What to produce | From the first line of the listing below to the line containing "わたくしは此の立派な箱馬車に", write out everything exactly. No pictures.

Exercise data |
--------

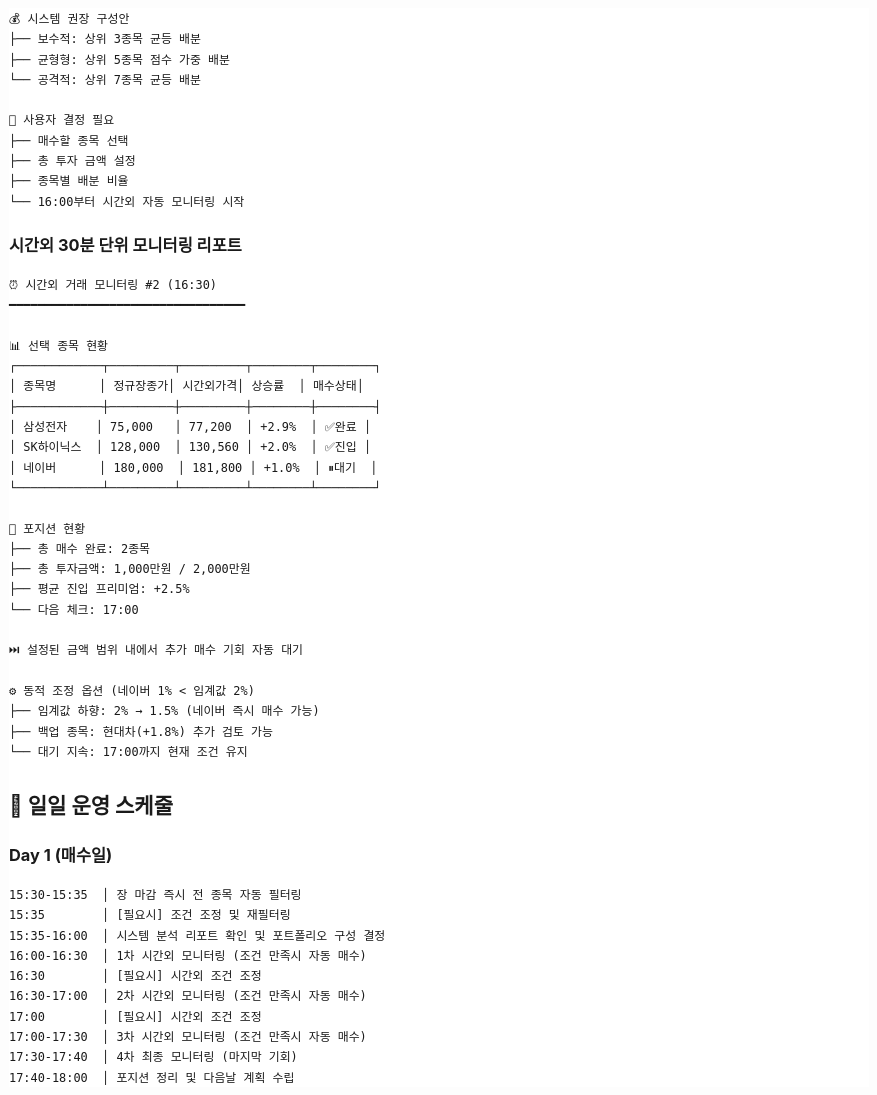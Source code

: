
 ```
💰 시스템 권장 구성안
├── 보수적: 상위 3종목 균등 배분
├── 균형형: 상위 5종목 점수 가중 배분
└── 공격적: 상위 7종목 균등 배분

👤 사용자 결정 필요
├── 매수할 종목 선택
├── 총 투자 금액 설정  
├── 종목별 배분 비율
└── 16:00부터 시간외 자동 모니터링 시작
```

### **시간외 30분 단위 모니터링 리포트**
```
⏰ 시간외 거래 모니터링 #2 (16:30)
━━━━━━━━━━━━━━━━━━━━━━━━━━━━━━━━━

📊 선택 종목 현황
┌────────────┬─────────┬─────────┬────────┬────────┐
│ 종목명      │ 정규장종가│ 시간외가격│ 상승률  │ 매수상태│
├────────────┼─────────┼─────────┼────────┼────────┤
│ 삼성전자    │ 75,000   │ 77,200  │ +2.9%  │ ✅완료 │
│ SK하이닉스  │ 128,000  │ 130,560 │ +2.0%  │ ✅진입 │
│ 네이버      │ 180,000  │ 181,800 │ +1.0%  │ ⏸대기  │
└────────────┴─────────┴─────────┴────────┴────────┘

🎯 포지션 현황
├── 총 매수 완료: 2종목
├── 총 투자금액: 1,000만원 / 2,000만원
├── 평균 진입 프리미엄: +2.5%
└── 다음 체크: 17:00

⏭️ 설정된 금액 범위 내에서 추가 매수 기회 자동 대기

⚙️ 동적 조정 옵션 (네이버 1% < 임계값 2%)
├── 임계값 하향: 2% → 1.5% (네이버 즉시 매수 가능)
├── 백업 종목: 현대차(+1.8%) 추가 검토 가능
└── 대기 지속: 17:00까지 현재 조건 유지
```

## 🔄 **일일 운영 스케줄**

### **Day 1 (매수일)**
```
15:30-15:35  │ 장 마감 즉시 전 종목 자동 필터링
15:35        │ [필요시] 조건 조정 및 재필터링
15:35-16:00  │ 시스템 분석 리포트 확인 및 포트폴리오 구성 결정  
16:00-16:30  │ 1차 시간외 모니터링 (조건 만족시 자동 매수)
16:30        │ [필요시] 시간외 조건 조정
16:30-17:00  │ 2차 시간외 모니터링 (조건 만족시 자동 매수)  
17:00        │ [필요시] 시간외 조건 조정
17:00-17:30  │ 3차 시간외 모니터링 (조건 만족시 자동 매수)
17:30-17:40  │ 4차 최종 모니터링 (마지막 기회)
17:40-18:00  │ 포지션 정리 및 다음날 계획 수립
```
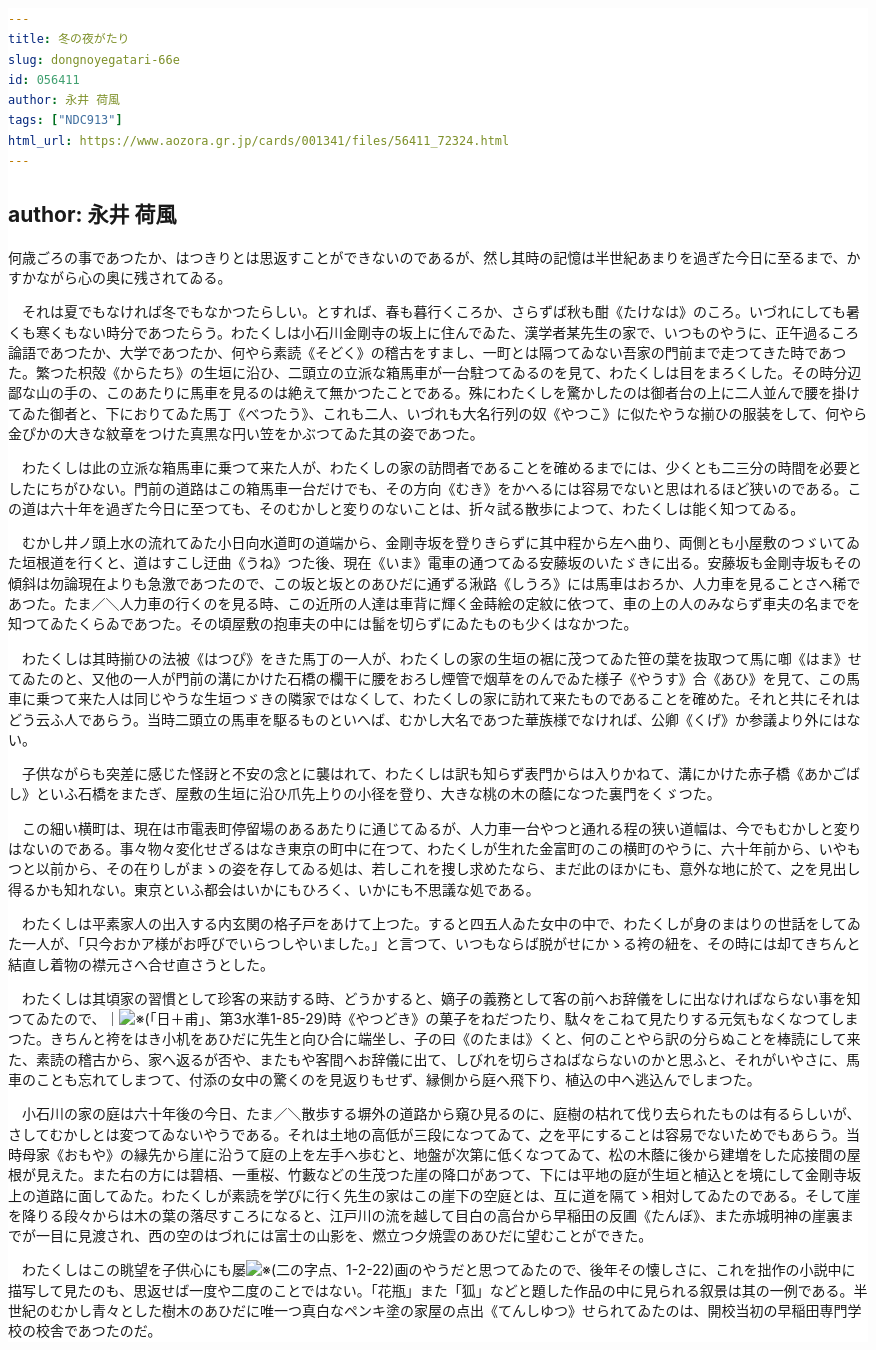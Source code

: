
 ```yaml
---
title: 冬の夜がたり
slug: dongnoyegatari-66e
id: 056411
author: 永井 荷風
tags: ["NDC913"]
html_url: https://www.aozora.gr.jp/cards/001341/files/56411_72324.html
---
```


## author: 永井 荷風

何歳ごろの事であつたか、はつきりとは思返すことができないのであるが、然し其時の記憶は半世紀あまりを過ぎた今日に至るまで、かすかながら心の奥に残されてゐる。

　それは夏でもなければ冬でもなかつたらしい。とすれば、春も暮行くころか、さらずば秋も酣《たけなは》のころ。いづれにしても暑くも寒くもない時分であつたらう。わたくしは小石川金剛寺の坂上に住んでゐた、漢学者某先生の家で、いつものやうに、正午過るころ論語であつたか、大学であつたか、何やら素読《そどく》の稽古をすまし、一町とは隔つてゐない吾家の門前まで走つてきた時であつた。繁つた枳殻《からたち》の生垣に沿ひ、二頭立の立派な箱馬車が一台駐つてゐるのを見て、わたくしは目をまろくした。その時分辺鄙な山の手の、このあたりに馬車を見るのは絶えて無かつたことである。殊にわたくしを驚かしたのは御者台の上に二人並んで腰を掛けてゐた御者と、下におりてゐた馬丁《べつたう》、これも二人、いづれも大名行列の奴《やつこ》に似たやうな揃ひの服装をして、何やら金ぴかの大きな紋章をつけた真黒な円い笠をかぶつてゐた其の姿であつた。

　わたくしは此の立派な箱馬車に乗つて来た人が、わたくしの家の訪問者であることを確めるまでには、少くとも二三分の時間を必要としたにちがひない。門前の道路はこの箱馬車一台だけでも、その方向《むき》をかへるには容易でないと思はれるほど狭いのである。この道は六十年を過ぎた今日に至つても、そのむかしと変りのないことは、折々試る散歩によつて、わたくしは能く知つてゐる。

　むかし井ノ頭上水の流れてゐた小日向水道町の道端から、金剛寺坂を登りきらずに其中程から左へ曲り、両側とも小屋敷のつゞいてゐた垣根道を行くと、道はすこし迂曲《うね》つた後、現在《いま》電車の通つてゐる安藤坂のいたゞきに出る。安藤坂も金剛寺坂もその傾斜は勿論現在よりも急激であつたので、この坂と坂とのあひだに通ずる湫路《しうろ》には馬車はおろか、人力車を見ることさへ稀であつた。たま／＼人力車の行くのを見る時、この近所の人達は車背に輝く金蒔絵の定紋に依つて、車の上の人のみならず車夫の名までを知つてゐたくらゐであつた。その頃屋敷の抱車夫の中には髷を切らずにゐたものも少くはなかつた。

　わたくしは其時揃ひの法被《はつぴ》をきた馬丁の一人が、わたくしの家の生垣の裾に茂つてゐた笹の葉を抜取つて馬に啣《はま》せてゐたのと、又他の一人が門前の溝にかけた石橋の欄干に腰をおろし煙管で烟草をのんでゐた様子《やうす》合《あひ》を見て、この馬車に乗つて来た人は同じやうな生垣つゞきの隣家ではなくして、わたくしの家に訪れて来たものであることを確めた。それと共にそれはどう云ふ人であらう。当時二頭立の馬車を駆るものといへば、むかし大名であつた華族様でなければ、公卿《くげ》か参議より外にはない。

　子供ながらも突差に感じた怪訝と不安の念とに襲はれて、わたくしは訳も知らず表門からは入りかねて、溝にかけた赤子橋《あかごばし》といふ石橋をまたぎ、屋敷の生垣に沿ひ爪先上りの小径を登り、大きな桃の木の蔭になつた裏門をくゞつた。

　この細い横町は、現在は市電表町停留場のあるあたりに通じてゐるが、人力車一台やつと通れる程の狭い道幅は、今でもむかしと変りはないのである。事々物々変化せざるはなき東京の町中に在つて、わたくしが生れた金富町のこの横町のやうに、六十年前から、いやもつと以前から、その在りしがまゝの姿を存してゐる処は、若しこれを捜し求めたなら、まだ此のほかにも、意外な地に於て、之を見出し得るかも知れない。東京といふ都会はいかにもひろく、いかにも不思議な処である。

　わたくしは平素家人の出入する内玄関の格子戸をあけて上つた。すると四五人ゐた女中の中で、わたくしが身のまはりの世話をしてゐた一人が、「只今おかア様がお呼びでいらつしやいました。」と言つて、いつもならば脱がせにかゝる袴の紐を、その時には却てきちんと結直し着物の襟元さへ合せ直さうとした。

　わたくしは其頃家の習慣として珍客の来訪する時、どうかすると、嫡子の義務として客の前へお辞儀をしに出なければならない事を知つてゐたので、｜![※(「日＋甫」、第3水準1-85-29)](https://www.aozora.gr.jp/cards/001341/files/../../../gaiji/1-85/1-85-29.png)時《やつどき》の菓子をねだつたり、駄々をこねて見たりする元気もなくなつてしまつた。きちんと袴をはき小机をあひだに先生と向ひ合に端坐し、子の曰《のたまは》くと、何のことやら訳の分らぬことを棒読にして来た、素読の稽古から、家へ返るが否や、またもや客間へお辞儀に出て、しびれを切らさねばならないのかと思ふと、それがいやさに、馬車のことも忘れてしまつて、付添の女中の驚くのを見返りもせず、縁側から庭へ飛下り、植込の中へ逃込んでしまつた。

　小石川の家の庭は六十年後の今日、たま／＼散歩する塀外の道路から窺ひ見るのに、庭樹の枯れて伐り去られたものは有るらしいが、さしてむかしとは変つてゐないやうである。それは土地の高低が三段になつてゐて、之を平にすることは容易でないためでもあらう。当時母家《おもや》の縁先から崖に沿うて庭の上を左手へ歩むと、地盤が次第に低くなつてゐて、松の木蔭に後から建増をした応接間の屋根が見えた。また右の方には碧梧、一重桜、竹藪などの生茂つた崖の降口があつて、下には平地の庭が生垣と植込とを境にして金剛寺坂上の道路に面してゐた。わたくしが素読を学びに行く先生の家はこの崖下の空庭とは、互に道を隔てゝ相対してゐたのである。そして崖を降りる段々からは木の葉の落尽すころになると、江戸川の流を越して目白の高台から早稲田の反圃《たんぼ》、また赤城明神の崖裏までが一目に見渡され、西の空のはづれには富士の山影を、燃立つ夕焼雲のあひだに望むことができた。

　わたくしはこの眺望を子供心にも屡![※(二の字点、1-2-22)](https://www.aozora.gr.jp/cards/001341/files/../../../gaiji/1-02/1-02-22.png)画のやうだと思つてゐたので、後年その懐しさに、これを拙作の小説中に描写して見たのも、思返せば一度や二度のことではない。「花瓶」また「狐」などと題した作品の中に見られる叙景は其の一例である。半世紀のむかし青々とした樹木のあひだに唯一つ真白なペンキ塗の家屋の点出《てんしゆつ》せられてゐたのは、開校当初の早稲田専門学校の校舎であつたのだ。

--------

Answer to this exercise |
Source code

:
 ```
💰 시스템 권장 구성안
├── 보수적: 상위 3종목 균등 배분
├── 균형형: 상위 5종목 점수 가중 배분
└── 공격적: 상위 7종목 균등 배분

👤 사용자 결정 필요
├── 매수할 종목 선택
├── 총 투자 금액 설정  
├── 종목별 배분 비율
└── 16:00부터 시간외 자동 모니터링 시작
```

### **시간외 30분 단위 모니터링 리포트**
```
⏰ 시간외 거래 모니터링 #2 (16:30)
━━━━━━━━━━━━━━━━━━━━━━━━━━━━━━━━━

📊 선택 종목 현황
┌────────────┬─────────┬─────────┬────────┬────────┐
│ 종목명      │ 정규장종가│ 시간외가격│ 상승률  │ 매수상태│
├────────────┼─────────┼─────────┼────────┼────────┤
│ 삼성전자    │ 75,000   │ 77,200  │ +2.9%  │ ✅완료 │
│ SK하이닉스  │ 128,000  │ 130,560 │ +2.0%  │ ✅진입 │
│ 네이버      │ 180,000  │ 181,800 │ +1.0%  │ ⏸대기  │
└────────────┴─────────┴─────────┴────────┴────────┘

🎯 포지션 현황
├── 총 매수 완료: 2종목
├── 총 투자금액: 1,000만원 / 2,000만원
├── 평균 진입 프리미엄: +2.5%
└── 다음 체크: 17:00

⏭️ 설정된 금액 범위 내에서 추가 매수 기회 자동 대기

⚙️ 동적 조정 옵션 (네이버 1% < 임계값 2%)
├── 임계값 하향: 2% → 1.5% (네이버 즉시 매수 가능)
├── 백업 종목: 현대차(+1.8%) 추가 검토 가능
└── 대기 지속: 17:00까지 현재 조건 유지
```

## 🔄 **일일 운영 스케줄**

### **Day 1 (매수일)**
```
15:30-15:35  │ 장 마감 즉시 전 종목 자동 필터링
15:35        │ [필요시] 조건 조정 및 재필터링
15:35-16:00  │ 시스템 분석 리포트 확인 및 포트폴리오 구성 결정  
16:00-16:30  │ 1차 시간외 모니터링 (조건 만족시 자동 매수)
16:30        │ [필요시] 시간외 조건 조정
16:30-17:00  │ 2차 시간외 모니터링 (조건 만족시 자동 매수)  
17:00        │ [필요시] 시간외 조건 조정
17:00-17:30  │ 3차 시간외 모니터링 (조건 만족시 자동 매수)
17:30-17:40  │ 4차 최종 모니터링 (마지막 기회)
17:40-18:00  │ 포지션 정리 및 다음날 계획 수립
```
Source code

:
 ```yaml
---
title: 冬の夜がたり
slug: dongnoyegatari-66e
id: 056411
author: 永井 荷風
tags: ["NDC913"]
html_url: https://www.aozora.gr.jp/cards/001341/files/56411_72324.html
---
```


## author: 永井 荷風

何歳ごろの事であつたか、はつきりとは思返すことができないのであるが、然し其時の記憶は半世紀あまりを過ぎた今日に至るまで、かすかながら心の奥に残されてゐる。

　それは夏でもなければ冬でもなかつたらしい。とすれば、春も暮行くころか、さらずば秋も酣《たけなは》のころ。いづれにしても暑くも寒くもない時分であつたらう。わたくしは小石川金剛寺の坂上に住んでゐた、漢学者某先生の家で、いつものやうに、正午過るころ論語であつたか、大学であつたか、何やら素読《そどく》の稽古をすまし、一町とは隔つてゐない吾家の門前まで走つてきた時であつた。繁つた枳殻《からたち》の生垣に沿ひ、二頭立の立派な箱馬車が一台駐つてゐるのを見て、わたくしは目をまろくした。その時分辺鄙な山の手の、このあたりに馬車を見るのは絶えて無かつたことである。殊にわたくしを驚かしたのは御者台の上に二人並んで腰を掛けてゐた御者と、下におりてゐた馬丁《べつたう》、これも二人、いづれも大名行列の奴《やつこ》に似たやうな揃ひの服装をして、何やら金ぴかの大きな紋章をつけた真黒な円い笠をかぶつてゐた其の姿であつた。

　わたくしは此の立派な箱馬車に乗つて来た人が、わたくしの家の訪問者であることを確めるまでには、少くとも二三分の時間を必要としたにちがひない。門前の道路はこの箱馬車一台だけでも、その方向《むき》をかへるには容易でないと思はれるほど狭いのである。この道は六十年を過ぎた今日に至つても、そのむかしと変りのないことは、折々試る散歩によつて、わたくしは能く知つてゐる。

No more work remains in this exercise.